En agissant sur les temps de fermeture des soupapes d'admission, il est donc possible de varier la quantité d'air admise ainsi que le volume d'air à partir duquel la compression commence. Conséquemment, une certaine variation du taux de compression thermodynamique est possible : sa valeur oscille entre un maximum, représenté par le taux de compression géométrique, et un minimum dicté généralement par le dimensionnement du système de variation des temps de fermeture. On réalise alors dans une certaine mesure le moteur à taux de compression variable aux avantages décrits plus haut.
Impact du choix de ce cycle sur la conception du moteur
modifierSi le choix du cycle Miller lors de la conception du moteur est fait, alors le taux de compression géométrique est, par construction, choisi très élevé pour pouvoir être utilisé tel quel aux points de fonctionnement où le moteur à allumage commandé n'est pas limité par le cliquetis et donc pour y maximiser son rendement.
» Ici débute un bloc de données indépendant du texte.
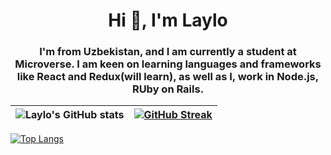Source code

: <h1 align="center">Hi 👋, I'm Laylo</h1>
<h3 align="center">I'm from Uzbekistan, and I am currently a student at Microverse. I am keen on learning languages and frameworks like React and Redux(will learn), as well as I, work in Node.js, RUby on Rails.</h3>

|                        ![Laylo's GitHub stats](https://github-readme-stats.vercel.app/api?username=Laylo309&show_icons=true&theme=radical)                         |                        [![GitHub Streak](https://github-readme-streak-stats.herokuapp.com/?user=Laylo309&theme=radical)](https://git.io/streak-stats)                        |
| :--------------------------------------------: | :---------------------------------------------------: |
[![Top Langs](https://github-readme-stats.vercel.app/api/top-langs/?username=laylo309&layout=compact&theme=radical)](https://github.com/anuraghazra/github-readme-stats)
Évidemment, il n'est pas possible d'utiliser ce taux aux charges qui induisent l'existence de cliquetis, par exemple en renonçant au cycle Miller et en pratiquant le cycle de Beau de Rochas.
A cylindrée égale, le moteur à cycle Miller produira moins de travail par cycle. Pour remédier à cela, il faut soit augmenter la cylindrée géométrique, soit augmenter la pression dans le conduit d'admission. Ceci est réalisé au moyen soit d'un compresseur entraîné par une turbine (cas classique du turbo-compresseur) soit d'un compresseur volumétrique (de type Roots, par exemple), de sorte qu'au point mort bas et malgré la fermeture prématurée des soupapes d'admission, la pression dans la chambre soit la même que dans le cycle de référence employé sur un moteur atmosphérique.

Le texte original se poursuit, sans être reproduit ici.